The probability that a single claim, chosen at random, will be less than $830 is 0.48006.

Explanation:

We are given that an automobile insurer has found that repair claims are Normally distributed with a mean of $870 and a standard deviation of $810.

Let X = repair claims

SO, X ~ N(
`\mu = 870,\sigma^(2) = 810^(2)`)

The z-score probability distribution is given by ;

Z =
`(X-\mu)/(\sigma)` ~ N(0,1)

where,
`\mu` = mean claims = $870

`\sigma` = standard deviation = $810

The Z-score measures how many standard deviations the measure is away from the mean. After finding the Z-score, we look at the z-score table and find the p-value (area) associated with this z-score. This p-value is the probability that the value of the measure is smaller than X, that is, the percentile of X.

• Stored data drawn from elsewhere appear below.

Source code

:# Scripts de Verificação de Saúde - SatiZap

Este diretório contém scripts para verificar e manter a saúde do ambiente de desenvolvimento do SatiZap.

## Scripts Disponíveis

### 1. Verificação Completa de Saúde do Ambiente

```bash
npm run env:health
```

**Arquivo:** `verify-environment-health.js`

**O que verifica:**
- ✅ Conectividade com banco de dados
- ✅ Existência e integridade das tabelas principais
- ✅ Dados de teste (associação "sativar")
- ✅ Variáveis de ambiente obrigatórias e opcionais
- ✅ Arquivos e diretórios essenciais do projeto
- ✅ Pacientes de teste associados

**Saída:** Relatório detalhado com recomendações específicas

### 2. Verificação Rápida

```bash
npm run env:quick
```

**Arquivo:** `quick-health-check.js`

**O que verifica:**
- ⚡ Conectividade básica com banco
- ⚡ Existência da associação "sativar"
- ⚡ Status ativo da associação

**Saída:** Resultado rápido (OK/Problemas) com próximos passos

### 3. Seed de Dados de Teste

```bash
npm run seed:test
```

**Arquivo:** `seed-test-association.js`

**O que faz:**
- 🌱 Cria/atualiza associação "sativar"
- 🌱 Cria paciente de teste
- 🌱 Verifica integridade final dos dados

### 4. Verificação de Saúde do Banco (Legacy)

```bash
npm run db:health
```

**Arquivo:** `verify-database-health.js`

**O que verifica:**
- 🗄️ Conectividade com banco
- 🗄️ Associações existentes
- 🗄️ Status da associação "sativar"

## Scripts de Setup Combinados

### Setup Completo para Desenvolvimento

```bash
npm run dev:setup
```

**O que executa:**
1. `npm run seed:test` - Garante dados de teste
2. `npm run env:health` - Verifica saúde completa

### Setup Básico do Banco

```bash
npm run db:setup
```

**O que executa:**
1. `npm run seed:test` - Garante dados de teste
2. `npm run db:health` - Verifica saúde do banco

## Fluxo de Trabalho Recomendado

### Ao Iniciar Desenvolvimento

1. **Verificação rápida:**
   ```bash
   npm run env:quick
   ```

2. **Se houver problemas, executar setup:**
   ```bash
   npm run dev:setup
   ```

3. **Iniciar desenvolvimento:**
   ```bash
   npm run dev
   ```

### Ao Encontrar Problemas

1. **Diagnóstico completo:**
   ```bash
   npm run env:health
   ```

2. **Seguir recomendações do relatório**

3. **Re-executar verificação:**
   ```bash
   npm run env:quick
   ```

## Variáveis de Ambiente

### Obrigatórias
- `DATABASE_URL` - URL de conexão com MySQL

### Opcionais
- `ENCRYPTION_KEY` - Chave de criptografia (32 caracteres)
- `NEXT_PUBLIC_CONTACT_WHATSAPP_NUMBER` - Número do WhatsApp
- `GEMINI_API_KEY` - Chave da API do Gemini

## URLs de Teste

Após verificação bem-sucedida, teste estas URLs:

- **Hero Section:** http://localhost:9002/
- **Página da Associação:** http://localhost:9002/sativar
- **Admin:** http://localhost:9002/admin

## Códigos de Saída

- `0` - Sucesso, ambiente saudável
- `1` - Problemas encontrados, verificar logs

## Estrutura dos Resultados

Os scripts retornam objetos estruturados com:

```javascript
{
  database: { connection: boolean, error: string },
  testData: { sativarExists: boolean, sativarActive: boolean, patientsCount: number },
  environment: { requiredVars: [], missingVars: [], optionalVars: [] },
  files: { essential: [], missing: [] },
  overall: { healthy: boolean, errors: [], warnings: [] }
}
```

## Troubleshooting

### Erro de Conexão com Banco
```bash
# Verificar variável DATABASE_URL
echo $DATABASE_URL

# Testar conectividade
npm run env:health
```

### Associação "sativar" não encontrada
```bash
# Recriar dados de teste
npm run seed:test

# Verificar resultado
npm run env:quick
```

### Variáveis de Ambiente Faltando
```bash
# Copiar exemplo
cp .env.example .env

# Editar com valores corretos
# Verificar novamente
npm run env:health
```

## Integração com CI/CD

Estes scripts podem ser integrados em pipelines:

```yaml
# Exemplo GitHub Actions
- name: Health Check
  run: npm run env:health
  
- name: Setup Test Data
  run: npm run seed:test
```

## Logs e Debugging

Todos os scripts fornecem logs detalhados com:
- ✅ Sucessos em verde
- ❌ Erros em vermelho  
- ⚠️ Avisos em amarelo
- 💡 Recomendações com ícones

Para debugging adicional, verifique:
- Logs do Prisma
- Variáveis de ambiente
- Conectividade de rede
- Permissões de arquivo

Now, the probability that a single claim, chosen at random, will be less than $830 is given by = P(X < $830)

P(X < $830) = P(
`(X-\mu)/(\sigma)` <
`(830-870)/(810)` ) = P(Z < -0.05) = 1 - P(Z
`\leq` 0.05)

= 1 - 0.51994 = 0.48006

The above probability is calculated using z table by looking at value of x = 0.05 in the z table which have an area of 0.51994.

Therefore, probability that a single claim, chosen at random, will be less than $830 is 0.48006.